[Stored data entries]
----
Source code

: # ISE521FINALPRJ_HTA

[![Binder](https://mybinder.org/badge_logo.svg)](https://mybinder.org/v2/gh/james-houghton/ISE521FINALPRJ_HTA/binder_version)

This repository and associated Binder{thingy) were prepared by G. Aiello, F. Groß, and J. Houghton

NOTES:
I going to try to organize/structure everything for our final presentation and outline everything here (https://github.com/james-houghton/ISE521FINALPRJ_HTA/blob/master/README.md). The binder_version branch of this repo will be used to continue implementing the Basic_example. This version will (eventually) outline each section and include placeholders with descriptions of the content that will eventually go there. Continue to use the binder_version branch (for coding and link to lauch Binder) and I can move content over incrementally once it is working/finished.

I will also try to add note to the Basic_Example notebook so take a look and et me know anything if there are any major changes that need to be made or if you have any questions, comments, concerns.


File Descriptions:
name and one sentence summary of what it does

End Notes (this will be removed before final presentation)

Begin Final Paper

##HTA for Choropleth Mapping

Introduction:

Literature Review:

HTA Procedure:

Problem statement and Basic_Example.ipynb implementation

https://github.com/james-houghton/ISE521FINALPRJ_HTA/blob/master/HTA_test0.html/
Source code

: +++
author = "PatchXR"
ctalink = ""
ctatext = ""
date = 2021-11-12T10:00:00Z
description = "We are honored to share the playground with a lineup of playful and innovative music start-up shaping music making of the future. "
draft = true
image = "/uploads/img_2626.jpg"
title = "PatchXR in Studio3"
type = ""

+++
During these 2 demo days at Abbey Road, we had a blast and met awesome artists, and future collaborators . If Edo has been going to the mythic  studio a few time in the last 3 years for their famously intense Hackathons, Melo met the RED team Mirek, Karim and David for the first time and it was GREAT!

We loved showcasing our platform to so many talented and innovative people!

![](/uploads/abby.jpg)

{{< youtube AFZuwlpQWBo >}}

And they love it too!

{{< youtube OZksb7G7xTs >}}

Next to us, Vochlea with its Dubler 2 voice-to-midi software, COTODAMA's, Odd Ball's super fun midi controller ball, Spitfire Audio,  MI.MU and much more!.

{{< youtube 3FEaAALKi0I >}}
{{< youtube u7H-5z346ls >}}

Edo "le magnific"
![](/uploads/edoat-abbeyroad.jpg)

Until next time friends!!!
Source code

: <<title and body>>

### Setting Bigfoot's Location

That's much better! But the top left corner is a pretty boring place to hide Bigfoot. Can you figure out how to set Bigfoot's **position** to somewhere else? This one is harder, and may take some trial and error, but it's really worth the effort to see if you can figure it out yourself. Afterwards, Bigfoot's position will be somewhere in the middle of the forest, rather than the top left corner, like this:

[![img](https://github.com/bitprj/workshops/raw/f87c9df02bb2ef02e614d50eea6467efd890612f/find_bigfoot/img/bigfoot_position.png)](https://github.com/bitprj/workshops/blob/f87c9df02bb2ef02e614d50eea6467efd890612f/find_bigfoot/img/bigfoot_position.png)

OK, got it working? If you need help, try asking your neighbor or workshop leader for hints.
----
Every single record is to be set down again, unaltered.

◆ **Problem solution**
Source code

: # ISE521FINALPRJ_HTA

[![Binder](https://mybinder.org/badge_logo.svg)](https://mybinder.org/v2/gh/james-houghton/ISE521FINALPRJ_HTA/binder_version)

This repository and associated Binder{thingy) were prepared by G. Aiello, F. Groß, and J. Houghton

NOTES:
I going to try to organize/structure everything for our final presentation and outline everything here (https://github.com/james-houghton/ISE521FINALPRJ_HTA/blob/master/README.md). The binder_version branch of this repo will be used to continue implementing the Basic_example. This version will (eventually) outline each section and include placeholders with descriptions of the content that will eventually go there. Continue to use the binder_version branch (for coding and link to lauch Binder) and I can move content over incrementally once it is working/finished.

I will also try to add note to the Basic_Example notebook so take a look and et me know anything if there are any major changes that need to be made or if you have any questions, comments, concerns.


File Descriptions:
name and one sentence summary of what it does

End Notes (this will be removed before final presentation)

Begin Final Paper

##HTA for Choropleth Mapping

Introduction:

Literature Review:

HTA Procedure:

Problem statement and Basic_Example.ipynb implementation

https://github.com/james-houghton/ISE521FINALPRJ_HTA/blob/master/HTA_test0.html/
Source code

: +++
author = "PatchXR"
ctalink = ""
ctatext = ""
date = 2021-11-12T10:00:00Z
description = "We are honored to share the playground with a lineup of playful and innovative music start-up shaping music making of the future. "
draft = true
image = "/uploads/img_2626.jpg"
title = "PatchXR in Studio3"
type = ""

+++
During these 2 demo days at Abbey Road, we had a blast and met awesome artists, and future collaborators . If Edo has been going to the mythic  studio a few time in the last 3 years for their famously intense Hackathons, Melo met the RED team Mirek, Karim and David for the first time and it was GREAT!

We loved showcasing our platform to so many talented and innovative people!

![](/uploads/abby.jpg)

{{< youtube AFZuwlpQWBo >}}

And they love it too!

{{< youtube OZksb7G7xTs >}}

Next to us, Vochlea with its Dubler 2 voice-to-midi software, COTODAMA's, Odd Ball's super fun midi controller ball, Spitfire Audio,  MI.MU and much more!.

{{< youtube 3FEaAALKi0I >}}
{{< youtube u7H-5z346ls >}}

Edo "le magnific"
![](/uploads/edoat-abbeyroad.jpg)

Until next time friends!!!
Source code

: <<title and body>>

### Setting Bigfoot's Location

That's much better! But the top left corner is a pretty boring place to hide Bigfoot. Can you figure out how to set Bigfoot's **position** to somewhere else? This one is harder, and may take some trial and error, but it's really worth the effort to see if you can figure it out yourself. Afterwards, Bigfoot's position will be somewhere in the middle of the forest, rather than the top left corner, like this:

[![img](https://github.com/bitprj/workshops/raw/f87c9df02bb2ef02e614d50eea6467efd890612f/find_bigfoot/img/bigfoot_position.png)](https://github.com/bitprj/workshops/blob/f87c9df02bb2ef02e614d50eea6467efd890612f/find_bigfoot/img/bigfoot_position.png)

OK, got it working? If you need help, try asking your neighbor or workshop leader for hints.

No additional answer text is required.